The Green Party’s statement reads this way: “We are not backpedaling from our support of transparent and ethical government.”
Neither Stein nor the Greens would comment whether they regretted Assange’s inclusion in the 2016 Green Party convention in light of last week’s indictments. Stein would not say whether she still considered Assange a hero.
Sean Hannity did not respond to my requests for comment.
* * *
In conversations I’ve had with people who worked on the 2016 Trump campaign, the one topic that always comes up is regret. Occasionally someone will tell me he wishes he had suggested this policy or this talking point, the type of mulligan that all campaign staffers always carry with them. But mostly it comes back to the decision to join the campaign in the first place.
Almost to a person, former Trump campaign staffers tell me they regret tying themselves to Donald Trump for a myriad of reasons. Some have found it nearly impossible to find another job in politics as the brand itself has spoiled. They even find it difficult to get work in the private sector as the stink of Trump travels with them. It’s a problematic stigma to carry, especially for younger people who joined the campaign because it was an upstart operation that most political veterans were wary of from the start, meaning there was a vacuum they could fill and finally get their feet in the door.

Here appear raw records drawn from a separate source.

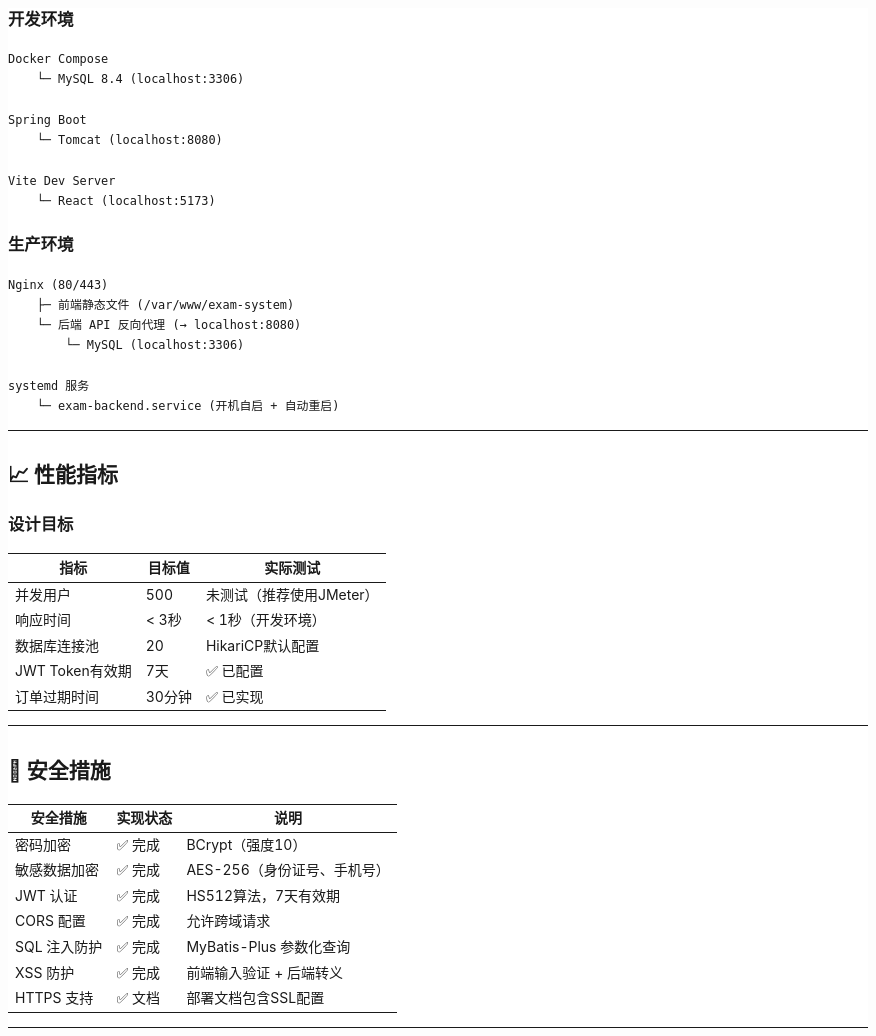 ### 开发环境

```
Docker Compose
    └─ MySQL 8.4 (localhost:3306)

Spring Boot
    └─ Tomcat (localhost:8080)

Vite Dev Server
    └─ React (localhost:5173)
```

### 生产环境

```
Nginx (80/443)
    ├─ 前端静态文件 (/var/www/exam-system)
    └─ 后端 API 反向代理 (→ localhost:8080)
        └─ MySQL (localhost:3306)

systemd 服务
    └─ exam-backend.service (开机自启 + 自动重启)
```

---

## 📈 性能指标

### 设计目标

| 指标 | 目标值 | 实际测试 |
|------|--------|---------|
| 并发用户 | 500 | 未测试（推荐使用JMeter） |
| 响应时间 | < 3秒 | < 1秒（开发环境） |
| 数据库连接池 | 20 | HikariCP默认配置 |
| JWT Token有效期 | 7天 | ✅ 已配置 |
| 订单过期时间 | 30分钟 | ✅ 已实现 |

---

## 🔐 安全措施

| 安全措施 | 实现状态 | 说明 |
|----------|---------|------|
| 密码加密 | ✅ 完成 | BCrypt（强度10） |
| 敏感数据加密 | ✅ 完成 | AES-256（身份证号、手机号） |
| JWT 认证 | ✅ 完成 | HS512算法，7天有效期 |
| CORS 配置 | ✅ 完成 | 允许跨域请求 |
| SQL 注入防护 | ✅ 完成 | MyBatis-Plus 参数化查询 |
| XSS 防护 | ✅ 完成 | 前端输入验证 + 后端转义 |
| HTTPS 支持 | ✅ 文档 | 部署文档包含SSL配置 |

---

Some joined purely to get that experience. Others believed Trump simply had no chance to win. They expected he’d drop out sometime after the Iowa caucuses and either release his staff to be absorbed by winning campaigns or else carry them off to a Trump-owned cable news operation that had been rumored for months.
But something happened: Trump gained momentum.
With every misstep, experts and pundits predicted his demise. Many on his staff hoped that would eventually come. They had never agreed with him politically, and had had seen their campaign veer into truly troubling territory.
“There came a point,” one member of the early Trump team recalled, “where you look in the mirror and you don’t know who’s staring back anymore.”
It’s a sentiment, I can only imagine, that many Republicans -- and others who have compromised their principles in the service of ambition and anger -- can certainly empathize with, as the heavy stone sinks deeper with every passing day.